A San Francisco judge on Friday denied a request for a preliminary injunction from the city that would have barred four people previously arrested for selling drugs from entering the city’s Tenderloin and South of Market neighborhoods.
Back in September 2020, City Attorney Dennis Herrera filed civil lawsuits against each of the defendants, seeking to bar them from entering a 50-square-block area in an effort to break the supply chain for addicts who congregate in the Tenderloin.
Herrera had argued that the defendants are not neighborhood residents and instead travel from other Bay Area cities to sell drugs in downtown San Francisco, contributing to the recent rise in overdose deaths.
In his ruling, Judge Ethan Schulman said current state laws “do not authorize issuance of the stay-away orders.”
Schulman added:
“Further, even if such orders were authorized by the statute, they would violate defendants’ constitutional right to interstate travel.”
The defendants — Guadaloupe Aguilar-Benegas, Jarold Sanchez, Victor Zelaya and Christian Noel-Padilla — were represented by the American Civil Liberties Union of Northern California.
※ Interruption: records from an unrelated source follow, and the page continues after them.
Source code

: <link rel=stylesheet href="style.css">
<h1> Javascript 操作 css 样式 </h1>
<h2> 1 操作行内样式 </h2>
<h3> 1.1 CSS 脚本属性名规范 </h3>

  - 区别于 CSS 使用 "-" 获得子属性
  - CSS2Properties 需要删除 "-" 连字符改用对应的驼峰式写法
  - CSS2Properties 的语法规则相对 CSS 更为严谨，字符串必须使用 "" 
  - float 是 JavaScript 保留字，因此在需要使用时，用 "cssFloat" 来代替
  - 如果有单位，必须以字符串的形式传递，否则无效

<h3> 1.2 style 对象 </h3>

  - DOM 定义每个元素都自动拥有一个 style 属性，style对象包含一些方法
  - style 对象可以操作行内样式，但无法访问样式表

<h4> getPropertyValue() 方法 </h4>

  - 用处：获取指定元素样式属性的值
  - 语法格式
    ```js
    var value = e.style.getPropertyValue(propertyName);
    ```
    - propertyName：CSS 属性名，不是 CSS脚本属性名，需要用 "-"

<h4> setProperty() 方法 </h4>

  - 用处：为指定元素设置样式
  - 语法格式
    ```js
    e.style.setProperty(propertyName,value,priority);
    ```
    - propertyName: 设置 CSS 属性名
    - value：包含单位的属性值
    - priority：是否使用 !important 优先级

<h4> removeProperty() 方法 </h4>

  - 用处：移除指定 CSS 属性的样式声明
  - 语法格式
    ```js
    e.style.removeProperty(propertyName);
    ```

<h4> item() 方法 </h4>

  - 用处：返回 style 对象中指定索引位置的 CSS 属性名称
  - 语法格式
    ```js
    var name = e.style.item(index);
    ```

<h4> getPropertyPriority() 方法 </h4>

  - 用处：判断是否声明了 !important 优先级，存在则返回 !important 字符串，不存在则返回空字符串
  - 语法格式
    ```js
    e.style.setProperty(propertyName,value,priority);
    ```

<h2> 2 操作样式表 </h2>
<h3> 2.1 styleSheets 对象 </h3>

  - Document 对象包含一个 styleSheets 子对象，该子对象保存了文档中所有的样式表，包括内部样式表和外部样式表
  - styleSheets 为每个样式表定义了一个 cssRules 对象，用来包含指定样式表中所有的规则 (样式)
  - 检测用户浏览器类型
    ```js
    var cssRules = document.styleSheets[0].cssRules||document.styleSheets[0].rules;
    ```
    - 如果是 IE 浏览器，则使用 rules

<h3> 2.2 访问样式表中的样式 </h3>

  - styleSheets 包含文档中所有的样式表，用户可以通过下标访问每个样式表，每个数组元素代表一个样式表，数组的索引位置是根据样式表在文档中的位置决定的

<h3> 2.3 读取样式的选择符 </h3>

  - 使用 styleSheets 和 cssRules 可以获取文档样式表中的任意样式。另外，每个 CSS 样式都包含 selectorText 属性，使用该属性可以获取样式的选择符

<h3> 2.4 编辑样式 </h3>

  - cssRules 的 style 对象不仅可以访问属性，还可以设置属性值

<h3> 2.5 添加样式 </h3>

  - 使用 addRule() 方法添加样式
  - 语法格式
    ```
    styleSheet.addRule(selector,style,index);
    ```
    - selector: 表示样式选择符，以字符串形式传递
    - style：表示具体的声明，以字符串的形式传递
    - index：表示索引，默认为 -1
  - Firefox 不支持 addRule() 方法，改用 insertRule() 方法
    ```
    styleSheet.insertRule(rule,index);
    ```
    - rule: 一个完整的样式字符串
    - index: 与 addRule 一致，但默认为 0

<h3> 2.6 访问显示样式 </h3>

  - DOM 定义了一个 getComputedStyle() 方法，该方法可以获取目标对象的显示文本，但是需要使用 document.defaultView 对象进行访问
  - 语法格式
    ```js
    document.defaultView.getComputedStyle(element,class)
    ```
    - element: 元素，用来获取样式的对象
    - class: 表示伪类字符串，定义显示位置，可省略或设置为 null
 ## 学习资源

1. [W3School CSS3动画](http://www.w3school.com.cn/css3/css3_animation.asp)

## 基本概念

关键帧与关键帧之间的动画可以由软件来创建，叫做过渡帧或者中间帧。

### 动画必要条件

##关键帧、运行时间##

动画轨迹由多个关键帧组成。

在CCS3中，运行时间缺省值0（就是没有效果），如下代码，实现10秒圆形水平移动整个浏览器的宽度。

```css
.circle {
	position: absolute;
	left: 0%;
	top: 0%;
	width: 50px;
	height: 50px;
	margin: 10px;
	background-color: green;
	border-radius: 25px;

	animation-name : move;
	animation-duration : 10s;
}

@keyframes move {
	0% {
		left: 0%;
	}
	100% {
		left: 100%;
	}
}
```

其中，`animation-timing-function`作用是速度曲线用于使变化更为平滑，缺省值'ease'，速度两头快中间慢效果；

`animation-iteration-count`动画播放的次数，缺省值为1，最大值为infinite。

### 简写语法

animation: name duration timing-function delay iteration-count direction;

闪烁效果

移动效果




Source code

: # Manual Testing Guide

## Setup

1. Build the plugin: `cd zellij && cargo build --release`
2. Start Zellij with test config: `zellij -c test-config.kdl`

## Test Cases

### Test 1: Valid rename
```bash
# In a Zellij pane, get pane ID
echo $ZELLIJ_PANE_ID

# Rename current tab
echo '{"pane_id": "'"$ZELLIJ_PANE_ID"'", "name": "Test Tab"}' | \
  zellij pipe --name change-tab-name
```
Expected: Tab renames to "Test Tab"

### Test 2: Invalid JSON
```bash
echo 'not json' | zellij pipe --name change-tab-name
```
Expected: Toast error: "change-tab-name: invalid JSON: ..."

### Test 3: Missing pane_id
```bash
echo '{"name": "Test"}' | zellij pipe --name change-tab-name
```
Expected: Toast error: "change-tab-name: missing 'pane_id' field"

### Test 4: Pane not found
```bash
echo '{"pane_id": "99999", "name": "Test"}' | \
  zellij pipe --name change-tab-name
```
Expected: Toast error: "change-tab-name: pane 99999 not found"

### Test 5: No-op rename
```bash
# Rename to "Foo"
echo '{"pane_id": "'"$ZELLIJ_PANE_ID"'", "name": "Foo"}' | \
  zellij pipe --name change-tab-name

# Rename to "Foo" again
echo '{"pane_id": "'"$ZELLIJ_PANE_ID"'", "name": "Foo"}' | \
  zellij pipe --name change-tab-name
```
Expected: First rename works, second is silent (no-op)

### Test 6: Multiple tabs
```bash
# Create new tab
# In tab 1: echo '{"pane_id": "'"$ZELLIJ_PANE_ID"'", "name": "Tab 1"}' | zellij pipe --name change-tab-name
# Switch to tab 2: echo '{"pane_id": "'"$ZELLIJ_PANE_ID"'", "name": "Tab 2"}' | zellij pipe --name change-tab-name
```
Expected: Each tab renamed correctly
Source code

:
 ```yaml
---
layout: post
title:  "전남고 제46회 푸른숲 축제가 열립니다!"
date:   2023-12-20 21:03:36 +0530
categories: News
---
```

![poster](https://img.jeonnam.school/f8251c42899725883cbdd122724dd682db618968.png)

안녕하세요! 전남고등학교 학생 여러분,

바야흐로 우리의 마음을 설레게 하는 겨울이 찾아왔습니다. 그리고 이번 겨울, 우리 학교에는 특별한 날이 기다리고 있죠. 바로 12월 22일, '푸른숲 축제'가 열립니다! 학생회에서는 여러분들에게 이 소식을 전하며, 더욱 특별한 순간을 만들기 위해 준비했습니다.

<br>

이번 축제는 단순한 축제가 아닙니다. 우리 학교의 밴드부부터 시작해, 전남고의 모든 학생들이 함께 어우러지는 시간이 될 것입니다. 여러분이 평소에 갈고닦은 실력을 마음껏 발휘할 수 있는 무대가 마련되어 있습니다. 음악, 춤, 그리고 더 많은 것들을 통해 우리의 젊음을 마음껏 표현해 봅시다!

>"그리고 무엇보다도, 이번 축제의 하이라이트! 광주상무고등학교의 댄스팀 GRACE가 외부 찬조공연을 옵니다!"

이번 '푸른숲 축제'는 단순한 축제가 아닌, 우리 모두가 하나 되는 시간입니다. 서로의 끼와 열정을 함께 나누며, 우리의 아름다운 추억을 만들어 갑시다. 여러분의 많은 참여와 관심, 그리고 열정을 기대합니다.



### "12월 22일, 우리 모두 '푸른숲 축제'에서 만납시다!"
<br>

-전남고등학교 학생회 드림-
In a statement earlier this month, ACLU attorney Annie Decker said:
“The city’s request that the court grant preliminary injunctions excluding our clients from a large portion of the city without regard to the impact on them and their family members is unprecedented and unconstitutional. … The city should spend public money on services that support vulnerable communities with safe and supportive housing, mental health, harm reduction, and other life-affirming services, not further driving people into poverty and desperation.”